══ Material for this task ══

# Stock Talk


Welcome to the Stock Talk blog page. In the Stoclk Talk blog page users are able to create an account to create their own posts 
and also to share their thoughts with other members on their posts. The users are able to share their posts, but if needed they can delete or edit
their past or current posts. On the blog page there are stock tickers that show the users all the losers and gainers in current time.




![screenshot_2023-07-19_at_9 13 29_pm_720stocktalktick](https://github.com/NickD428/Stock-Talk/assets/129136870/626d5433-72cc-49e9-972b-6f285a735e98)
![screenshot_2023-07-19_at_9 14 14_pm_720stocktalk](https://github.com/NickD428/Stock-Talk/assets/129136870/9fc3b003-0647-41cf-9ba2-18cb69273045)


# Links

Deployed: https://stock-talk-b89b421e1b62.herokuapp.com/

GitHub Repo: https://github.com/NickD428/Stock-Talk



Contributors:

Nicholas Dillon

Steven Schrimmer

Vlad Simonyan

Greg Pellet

═══
══ Material for this task ══

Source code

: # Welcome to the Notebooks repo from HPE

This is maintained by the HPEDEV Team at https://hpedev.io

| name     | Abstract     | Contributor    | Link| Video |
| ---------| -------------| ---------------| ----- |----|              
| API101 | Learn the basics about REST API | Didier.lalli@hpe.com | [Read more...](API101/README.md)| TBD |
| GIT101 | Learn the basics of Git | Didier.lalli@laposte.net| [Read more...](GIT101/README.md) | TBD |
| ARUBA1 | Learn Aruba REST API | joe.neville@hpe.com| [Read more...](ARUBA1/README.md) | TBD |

═══
══ Material for this task ══

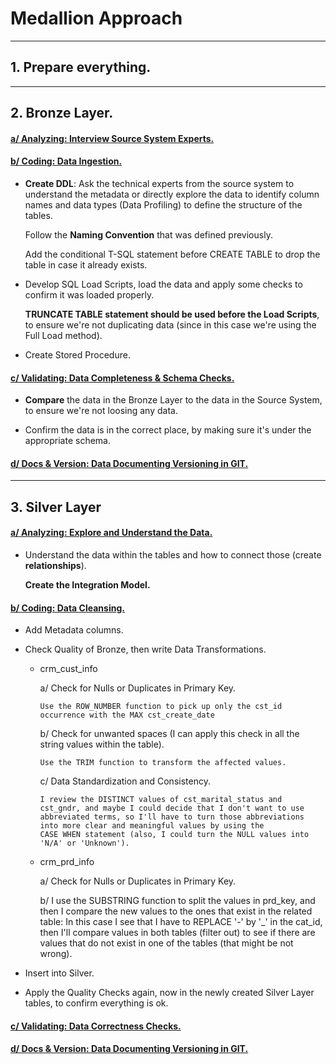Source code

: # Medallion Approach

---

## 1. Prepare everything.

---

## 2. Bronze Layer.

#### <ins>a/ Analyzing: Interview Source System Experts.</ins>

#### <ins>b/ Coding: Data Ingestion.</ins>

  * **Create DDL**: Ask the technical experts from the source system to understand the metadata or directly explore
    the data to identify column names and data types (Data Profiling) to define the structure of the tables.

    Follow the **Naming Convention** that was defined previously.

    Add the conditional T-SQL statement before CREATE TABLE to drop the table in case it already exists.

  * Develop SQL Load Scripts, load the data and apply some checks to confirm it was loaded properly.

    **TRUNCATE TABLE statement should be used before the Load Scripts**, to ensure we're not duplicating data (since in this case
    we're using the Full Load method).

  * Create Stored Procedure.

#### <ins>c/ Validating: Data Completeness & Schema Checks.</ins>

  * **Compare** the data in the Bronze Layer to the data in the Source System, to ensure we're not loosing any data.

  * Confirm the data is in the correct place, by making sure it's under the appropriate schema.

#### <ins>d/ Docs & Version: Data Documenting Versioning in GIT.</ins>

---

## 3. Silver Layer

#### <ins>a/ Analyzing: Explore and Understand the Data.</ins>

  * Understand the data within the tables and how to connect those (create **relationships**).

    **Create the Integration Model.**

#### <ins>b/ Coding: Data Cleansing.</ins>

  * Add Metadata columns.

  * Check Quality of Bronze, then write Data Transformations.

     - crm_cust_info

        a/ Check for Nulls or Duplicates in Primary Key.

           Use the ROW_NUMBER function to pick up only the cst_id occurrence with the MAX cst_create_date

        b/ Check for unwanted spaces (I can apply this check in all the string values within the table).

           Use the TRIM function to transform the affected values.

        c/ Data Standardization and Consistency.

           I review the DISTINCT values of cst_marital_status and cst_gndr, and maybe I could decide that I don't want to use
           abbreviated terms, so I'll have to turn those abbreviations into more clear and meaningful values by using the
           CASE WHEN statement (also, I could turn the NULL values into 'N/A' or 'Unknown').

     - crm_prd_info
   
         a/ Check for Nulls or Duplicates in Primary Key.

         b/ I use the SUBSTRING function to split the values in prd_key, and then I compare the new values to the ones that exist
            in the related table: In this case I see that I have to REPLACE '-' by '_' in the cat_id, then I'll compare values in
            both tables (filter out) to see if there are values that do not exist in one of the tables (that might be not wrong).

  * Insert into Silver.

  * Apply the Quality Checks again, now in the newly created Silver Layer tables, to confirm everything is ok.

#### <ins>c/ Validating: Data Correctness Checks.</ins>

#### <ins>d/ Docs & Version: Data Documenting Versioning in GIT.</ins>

═══

Work required:
Reproduce exactly the stretch of the material above that starts at the line with "# Stock Talk" and ends at the line with "Greg Pellet", both included, and nothing else.

Task solution:
# Stock Talk


Welcome to the Stock Talk blog page. In the Stoclk Talk blog page users are able to create an account to create their own posts 
and also to share their thoughts with other members on their posts. The users are able to share their posts, but if needed they can delete or edit
their past or current posts. On the blog page there are stock tickers that show the users all the losers and gainers in current time.




![screenshot_2023-07-19_at_9 13 29_pm_720stocktalktick](https://github.com/NickD428/Stock-Talk/assets/129136870/626d5433-72cc-49e9-972b-6f285a735e98)
![screenshot_2023-07-19_at_9 14 14_pm_720stocktalk](https://github.com/NickD428/Stock-Talk/assets/129136870/9fc3b003-0647-41cf-9ba2-18cb69273045)


# Links

Deployed: https://stock-talk-b89b421e1b62.herokuapp.com/

GitHub Repo: https://github.com/NickD428/Stock-Talk



Contributors:

Nicholas Dillon

Steven Schrimmer

Vlad Simonyan

Greg Pellet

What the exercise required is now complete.